The Central Bank of Nigeria rate is at N416.45, while it trades at N680 per the United States dollar at the parallel market.
He said, “Given the strategic importance of manufacturing to the Nigerian economy, what the sector needs at this time is more stimulus, and not more taxes.
“The cost of diesel has risen by close to 200 percent in the past few weeks. It was at an average of N288 per litre in January this year and jumped to as high as N625 per litre in some locations.
“The cost of gas is similarly on the increase and there are also sharp increases in electricity tariffs.
“Several manufacturers are not able to import vital raw materials because of forex scarcity, a situation which is severely inhibiting their production and productivity. Many are forced to source forex from the parallel market at exorbitant rates.”
The CPPE boss said Nigerian manufacturers are still struggling to recover from the shocks of the Covid-19 pandemic and the subsequent economic recession.
He lamented that the manufacturing sector contribution to Gross Domestic Product is still less than 10 per cent.
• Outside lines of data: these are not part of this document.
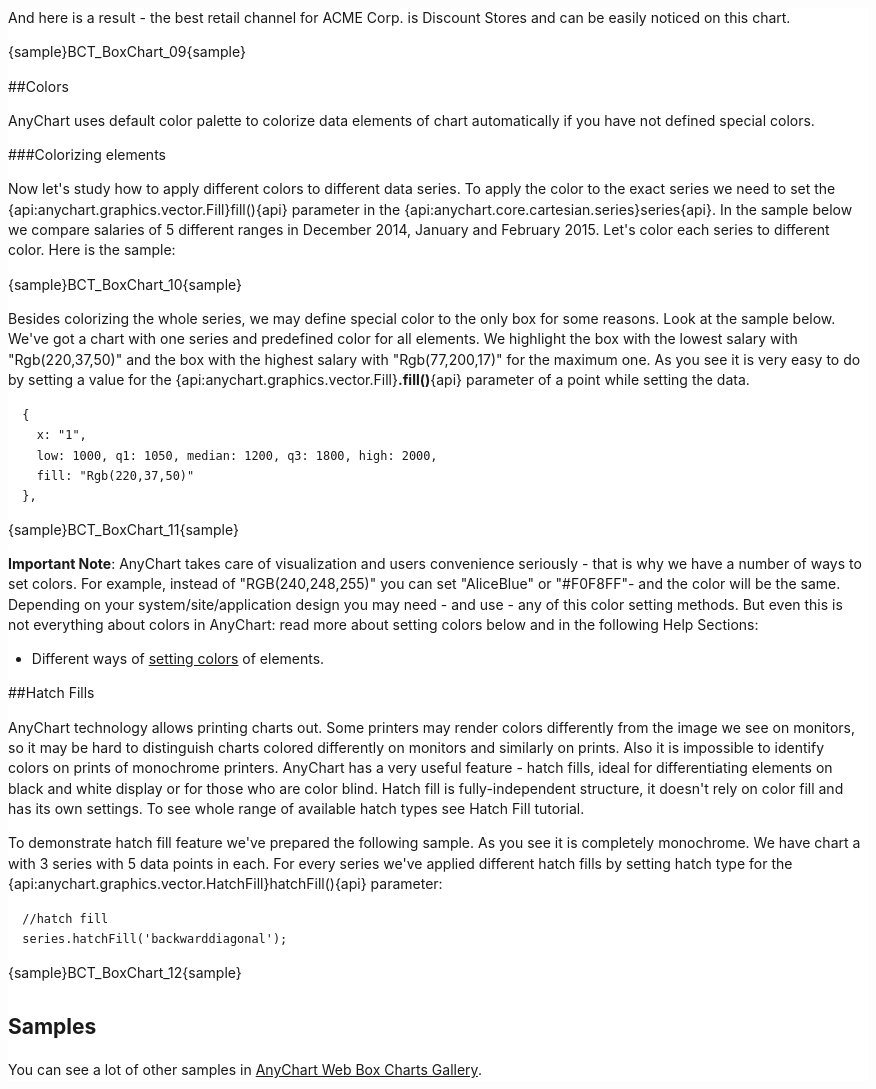 And here is a result - the best retail channel for ACME Corp. is Discount Stores and can be easily noticed on this chart.

{sample}BCT\_BoxChart\_09{sample}

##Colors

AnyChart uses default color palette to colorize data elements of chart automatically if you have not defined special colors.

###Colorizing elements
  
Now let's study how to apply different colors to different data series. To apply the color to the exact series we need to set the {api:anychart.graphics.vector.Fill}fill(){api} parameter in the {api:anychart.core.cartesian.series}series{api}. In the sample below we compare salaries of 5 different ranges in December 2014, January and February 2015. Let's color each series to different color. Here is the sample:

{sample}BCT\_BoxChart\_10{sample}

Besides colorizing the whole series, we may define special color to the only box for some reasons. Look at the sample below. We've got a chart with one series and predefined color for all elements. We highlight the box with the lowest salary with "Rgb(220,37,50)" and the box with the highest salary with "Rgb(77,200,17)" for the maximum one. As you see it is very easy to do by setting a value for the {api:anychart.graphics.vector.Fill}**.fill()**{api} parameter of a point while setting the data.

```
  {
    x: "1", 
    low: 1000, q1: 1050, median: 1200, q3: 1800, high: 2000,
    fill: "Rgb(220,37,50)"
  },
```

{sample}BCT\_BoxChart\_11{sample}

**Important Note**:
AnyChart takes care of visualization and users convenience seriously - that is why we have a number of ways to set colors. For example, instead of "RGB(240,248,255)" you can set "AliceBlue" or "#F0F8FF"- and the color will be the same. Depending on your system/site/application design you may need - and use - any of this color setting methods. But even this is not everything about colors in AnyChart: read more about setting colors below and in the following Help Sections:

* Different ways of [setting colors](../Appearance_Settings/Color_Management) of elements.

##Hatch Fills

AnyChart technology allows printing charts out. Some printers may render colors differently from the image we see on monitors, so it may be hard to distinguish charts colored differently on monitors and similarly on prints. Also it is impossible to identify colors on prints of monochrome printers. AnyChart has a very useful feature - hatch fills, ideal for differentiating elements on black and white display or for those who are color blind. Hatch fill is fully-independent structure, it doesn't rely on color fill and has its own settings. To see whole range of available hatch types see Hatch Fill tutorial.
  
  
To demonstrate hatch fill feature we've prepared the following sample. As you see it is completely monochrome. We have chart a with 3 series with 5 data points in each. For every series we've applied different hatch fills by setting hatch type for the {api:anychart.graphics.vector.HatchFill}hatchFill(){api} parameter:

```
  //hatch fill
  series.hatchFill('backwarddiagonal');
```

{sample}BCT\_BoxChart\_12{sample}

## Samples

 You can see a lot of other samples in [AnyChart Web Box Charts Gallery](http://anychart.com/products/anychart/gallery/Box_Charts/).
Yusuf said, “Manufacturers are struggling with unfair competition, especially from products imported from Asia which have flooded the Nigerian market, largely because of the porosity of the borders. These imports are often much cheaper than goods produced locally.
“The cost of logistics has continued to be on the upward trend, driven largely by the state of the roads, the limited freight capacity of the railway system, the crisis at the major ports, the traffic gridlock around the Lagos ports and extortions in the logistics chain.
“The manufacturing sector offers good prospects for job creation and lifting more Nigerians out of poverty in line with the government aspirations.
“But if the burden of tax becomes excessive and unbearable on this critical sector the realization of these outcomes by the government would be difficult.”